Hotaru no haka, or Grave of the Fireflies to English ears, is the story of Seita, a 14-year-old boy with an unthinkable responsibility. It is 1945 and the United States are firebombing Japan in an attempt to end the Second World War, leaving many of the country’s gorgeous, ancient cities in ruins. Seita is quickly separated from his dying mother and is tasked with caring for his inquisitive younger sister, Setsuko. The following 89 minutes follows Seita and Setsuko’s struggle for survival, as the Japanese Empire falls apart around them. It is a harrowing, breathtakingly upsetting film, taking animation out of the colourful fantastic and into the darkness of reality.

Grave of the Fireflies is a beautiful picture, animated with love by a studio that has consistently pushed the barrier of art in cinema. As much a war film as an animation, it changed the rules for what could exist outside of live-action, its influence stretching as far West as Andy’s toy box. As Studio Ghibli prepare to celebrate its 25th year with a glistening Blu-Ray release, we look at the legacy of one of the famous studio’s most enduring tales.

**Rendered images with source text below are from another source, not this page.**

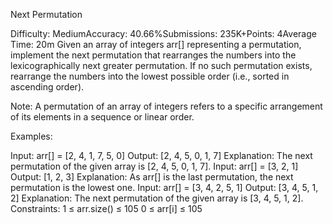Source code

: Next Permutation


Difficulty: MediumAccuracy: 40.66%Submissions: 235K+Points: 4Average Time: 20m
Given an array of integers arr[] representing a permutation, implement the next permutation that rearranges the numbers into the lexicographically next greater permutation. If no such permutation exists, rearrange the numbers into the lowest possible order (i.e., sorted in ascending order). 

Note:  A permutation of an array of integers refers to a specific arrangement of its elements in a sequence or linear order.

Examples:

Input: arr[] = [2, 4, 1, 7, 5, 0]
Output: [2, 4, 5, 0, 1, 7]
Explanation: The next permutation of the given array is [2, 4, 5, 0, 1, 7].
Input: arr[] = [3, 2, 1]
Output: [1, 2, 3]
Explanation: As arr[] is the last permutation, the next permutation is the lowest one.
Input: arr[] = [3, 4, 2, 5, 1]
Output: [3, 4, 5, 1, 2]
Explanation: The next permutation of the given array is [3, 4, 5, 1, 2].
Constraints:
1 ≤ arr.size() ≤ 105
0 ≤ arr[i] ≤ 105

Studio Ghibli was formed in 1985 by directors Hayao Miyazaki and Isao Takahata, and producer Toshio Suzuki, following the release of major domestic success Nausicaä of the Valley of the Wind. The subsequent American release was heavily edited for theatres, leading Ghibli, unhappy with the treatment of their already successful film, to implement a no-cuts policy. Ghibli derives from an Arabic word meaning ‘Mediterranean Wind,’ highlighting Ghibli’s desire to “blow a new wind through the Japanese film industry.” Grave of the Fireflies, Ghibli’s second picture as an official studio, showcases their desire to remove animation from its chains; it ushered in Ghibli as not simply animators, but as filmmakers. In 2002 Ghibli scored their first Academy Award with fantasy adventure Spirited Away, one of the most critically successful animations of all time, picking up the gong for Best Animated Feature.

Takahata, the director of Grave of the Fireflies, has helmed four of the studio’s efforts, with a fifth, The Tale of Princess Kaguya, due out later this year. Miyazaki is very much the face of Ghibli, taking his place as the John Lasseter of the company, but Takahata remains an integral part of the studio’s history. He joined Toei Doga animation studios in 1959, a studio juggling original television programming and theatrical releases, perhaps most famously known for producing anime series Dragon Ball Z. It was here that Takahata met Miyazaki, with the latter working as an animator on The Little Norse Prince (1968), Takahata’s directorial debut. The director-animator relationship between the two continued until the formation of Ghibli in 1985, with Takahata overseeing Miyazaki’s development into a director in his own right.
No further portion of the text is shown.